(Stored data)
☆ ☆ ☆ ☆ ☆ ☆ ☆
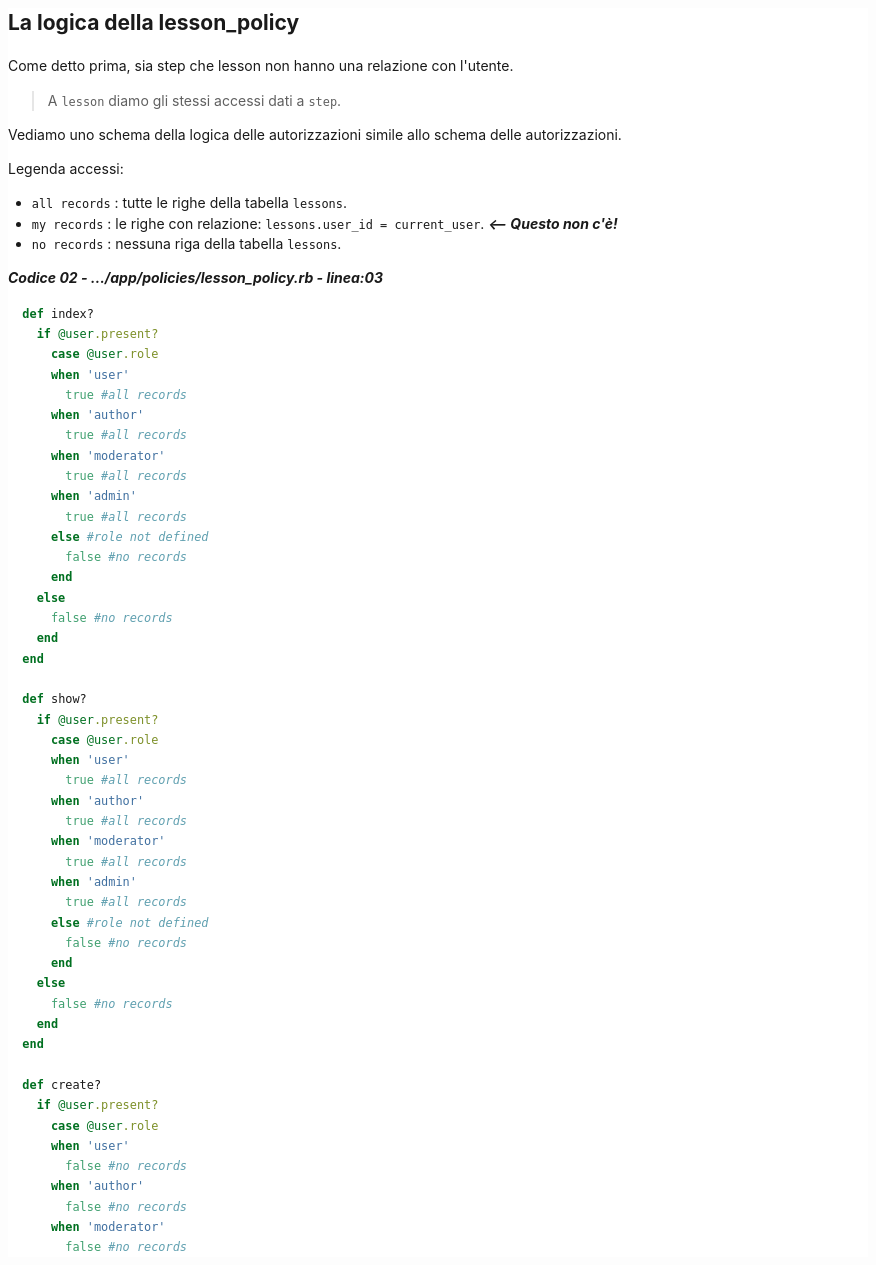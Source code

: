 

## La logica della lesson_policy

Come detto prima, sia step che lesson non hanno una relazione con l'utente.

> A `lesson` diamo gli stessi accessi dati a `step`.

Vediamo uno schema della logica delle autorizzazioni simile allo schema delle autorizzazioni.

Legenda accessi:
- `all records` : tutte le righe della tabella `lessons`.
- `my records`  : le righe con relazione: `lessons.user_id = current_user`. ***<-- Questo non c'è!***
- `no records`  : nessuna riga della tabella `lessons`.

***Codice 02 - .../app/policies/lesson_policy.rb - linea:03***

```ruby
  def index?
    if @user.present?
      case @user.role
      when 'user'
        true #all records
      when 'author'
        true #all records
      when 'moderator'
        true #all records
      when 'admin'
        true #all records
      else #role not defined
        false #no records
      end
    else
      false #no records
    end
  end

  def show?
    if @user.present?
      case @user.role
      when 'user'
        true #all records
      when 'author'
        true #all records
      when 'moderator'
        true #all records
      when 'admin'
        true #all records
      else #role not defined
        false #no records
      end
    else
      false #no records
    end
  end
  
  def create?
    if @user.present?
      case @user.role
      when 'user'
        false #no records
      when 'author'
        false #no records
      when 'moderator'
        false #no records
```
☆ ☆ ☆ ☆ ☆ ☆ ☆
Task goal: The answer is a number only: how many lines of the data above include "step"?

Answer below: 2